INFORMATION PROVIDED:
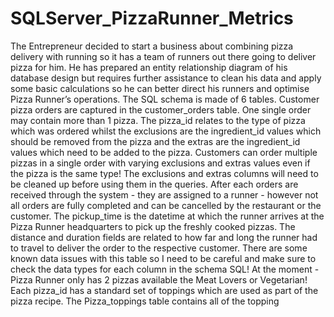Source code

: # SQLServer_PizzaRunner_Metrics
The Entrepreneur decided to start a business about combining pizza delivery with running so it has a team of runners out there going to deliver pizza for him. He has prepared an entity relationship diagram of his database design but requires further assistance to clean his data and apply some basic calculations so he can better direct his runners and optimise Pizza Runner’s operations.
The SQL schema is made of 6 tables.
Customer pizza orders are captured in the customer_orders table. One single order may contain more than 1 pizza. The pizza_id relates to the type of pizza which was ordered whilst the exclusions are the ingredient_id values which should be removed from the pizza and the extras are the ingredient_id values which need to be added to the pizza. Customers can order multiple pizzas in a single order with varying exclusions and extras values even if the pizza is the same type! The exclusions and extras columns will need to be cleaned up before using them in the queries.
After each orders are received through the system - they are assigned to a runner - however not all orders are fully completed and can be cancelled by the restaurant or the customer. The pickup_time is the datetime at which the runner arrives at the Pizza Runner headquarters to pick up the freshly cooked pizzas. The distance and duration fields are related to how far and long the runner had to travel to deliver the order to the respective customer. There are some known data issues with this table so I need to be careful and make sure to check the data types for each column in the schema SQL!
At the moment - Pizza Runner only has 2 pizzas available the Meat Lovers or Vegetarian! Each pizza_id has a standard set of toppings which are used as part of the pizza recipe.
The Pizza_toppings table contains all of the topping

TASK BRIEF:
Give the data above again in full and unchanged, skipping the pictures.

ANSWER:
Source code

: # SQLServer_PizzaRunner_Metrics
The Entrepreneur decided to start a business about combining pizza delivery with running so it has a team of runners out there going to deliver pizza for him. He has prepared an entity relationship diagram of his database design but requires further assistance to clean his data and apply some basic calculations so he can better direct his runners and optimise Pizza Runner’s operations.
The SQL schema is made of 6 tables.
Customer pizza orders are captured in the customer_orders table. One single order may contain more than 1 pizza. The pizza_id relates to the type of pizza which was ordered whilst the exclusions are the ingredient_id values which should be removed from the pizza and the extras are the ingredient_id values which need to be added to the pizza. Customers can order multiple pizzas in a single order with varying exclusions and extras values even if the pizza is the same type! The exclusions and extras columns will need to be cleaned up before using them in the queries.
After each orders are received through the system - they are assigned to a runner - however not all orders are fully completed and can be cancelled by the restaurant or the customer. The pickup_time is the datetime at which the runner arrives at the Pizza Runner headquarters to pick up the freshly cooked pizzas. The distance and duration fields are related to how far and long the runner had to travel to deliver the order to the respective customer. There are some known data issues with this table so I need to be careful and make sure to check the data types for each column in the schema SQL!
At the moment - Pizza Runner only has 2 pizzas available the Meat Lovers or Vegetarian! Each pizza_id has a standard set of toppings which are used as part of the pizza recipe.
The Pizza_toppings table contains all of the topping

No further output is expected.